Marine terminal service company Smit Lamnalco believes it has an important contribution to make as new safety regulations for floating gas terminal facilities are drawn up. Group Business Development Manager Andrew Brown points out that although there is some overlap on safety issues between floating oil and floating gas facilities, there are also important differences.

A robust safety framework is well-established and clearly understood in the floating oil storage and production sector, Brown declares, and the industry is now working on standard operating procedures, safety regulations and emergency response plans for the floating LNG sector.

Keeping the impeccable safety record


But this is a new technology, declares Brown, and it is advancing rapidly. It will enable the harnessing of vast gas reserves in offshore locations which so far have not proved economically viable. There are about 15 projects at various stages of development today but this number could easily double over the course of the next decade.

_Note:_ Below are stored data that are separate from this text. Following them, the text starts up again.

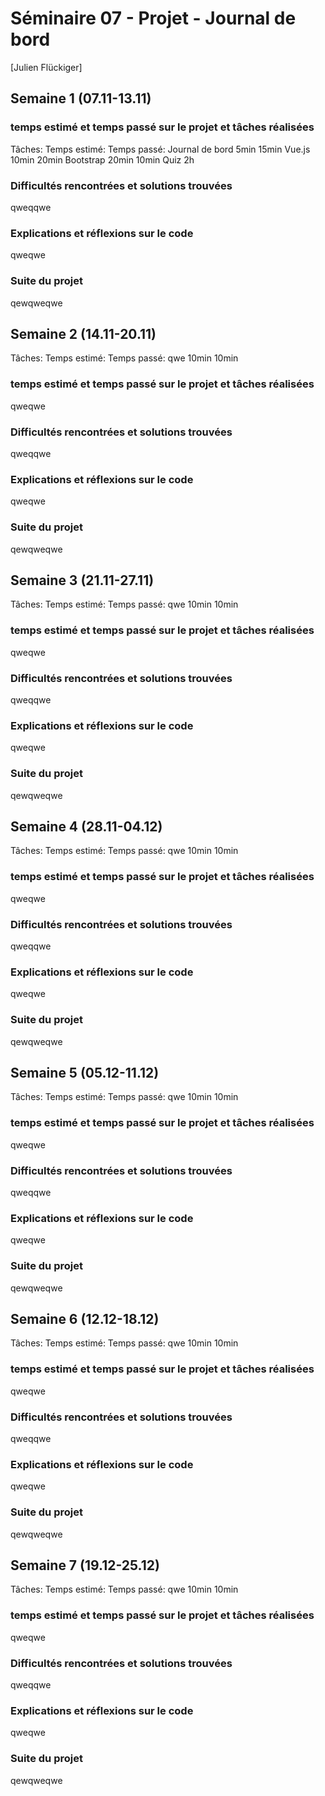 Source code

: # Séminaire 07 - Projet - Journal de bord

[Julien Flückiger]

## Semaine 1 (07.11-13.11)

### temps estimé et temps passé sur le projet et tâches réalisées

Tâches:                                 Temps estimé:        Temps passé:
Journal de bord                         5min                 15min
Vue.js                                  10min                20min
Bootstrap                               20min                10min
Quiz                                    2h

### Difficultés rencontrées et solutions trouvées

qweqqwe

### Explications et réflexions sur le code

qweqwe

### Suite du projet

qewqweqwe

## Semaine 2 (14.11-20.11)

Tâches:                                 Temps estimé:        Temps passé:
qwe                                     10min                10min

### temps estimé et temps passé sur le projet et tâches réalisées

qweqwe

### Difficultés rencontrées et solutions trouvées

qweqqwe

### Explications et réflexions sur le code

qweqwe

### Suite du projet

qewqweqwe

## Semaine 3 (21.11-27.11)

Tâches:                                 Temps estimé:        Temps passé:
qwe                                     10min                10min

### temps estimé et temps passé sur le projet et tâches réalisées

qweqwe

### Difficultés rencontrées et solutions trouvées

qweqqwe

### Explications et réflexions sur le code

qweqwe

### Suite du projet

qewqweqwe

## Semaine 4 (28.11-04.12)

Tâches:                                 Temps estimé:        Temps passé:
qwe                                     10min                10min

### temps estimé et temps passé sur le projet et tâches réalisées

qweqwe

### Difficultés rencontrées et solutions trouvées

qweqqwe

### Explications et réflexions sur le code

qweqwe

### Suite du projet

qewqweqwe

## Semaine 5 (05.12-11.12)

Tâches:                                 Temps estimé:        Temps passé:
qwe                                     10min                10min

### temps estimé et temps passé sur le projet et tâches réalisées

qweqwe

### Difficultés rencontrées et solutions trouvées

qweqqwe

### Explications et réflexions sur le code

qweqwe

### Suite du projet

qewqweqwe

## Semaine 6 (12.12-18.12)

Tâches:                                 Temps estimé:        Temps passé:
qwe                                     10min                10min

### temps estimé et temps passé sur le projet et tâches réalisées

qweqwe

### Difficultés rencontrées et solutions trouvées

qweqqwe

### Explications et réflexions sur le code

qweqwe

### Suite du projet

qewqweqwe

## Semaine 7 (19.12-25.12)

Tâches:                                 Temps estimé:        Temps passé:
qwe                                     10min                10min

### temps estimé et temps passé sur le projet et tâches réalisées

qweqwe

### Difficultés rencontrées et solutions trouvées

qweqqwe

### Explications et réflexions sur le code

qweqwe

### Suite du projet

qewqweqwe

The industry has an impeccable safety record because of the skill and expertise within the sector, he continues. We must keep it that way.

Smit Lamnalco CEO Daan Koornneef explains that marine service companies like Smit Lamnalco have a key role to play in drawing up the necessary guidelines and procedures. We must be completely confident that our vessels and crews are fit for purpose in the event of an emergency.

Highly trained seafarers


Brown questions whether the industry should consider the possibility of making mandatory a dynamic positioning capability with redundancy (DP2) aboard gas shuttle tankers serving offshore floating gas facilities.

He also believes that as soon as cryogenic tandem transfer technology is sufficiently developed, the industry could move towards cargo transfer in a tandem configuration as opposed to a side-by-side arrangement. This has already been widely adopted in the FPSO sector.

Perhaps most important of all, however, is the urgent need for specialist tailored training for seafarers who are supporting floating gas terminal operations. Brown points out that the operation of specialist marine support vessels in this niche sector will require the very highest calibre of specially trained seafaring personnel.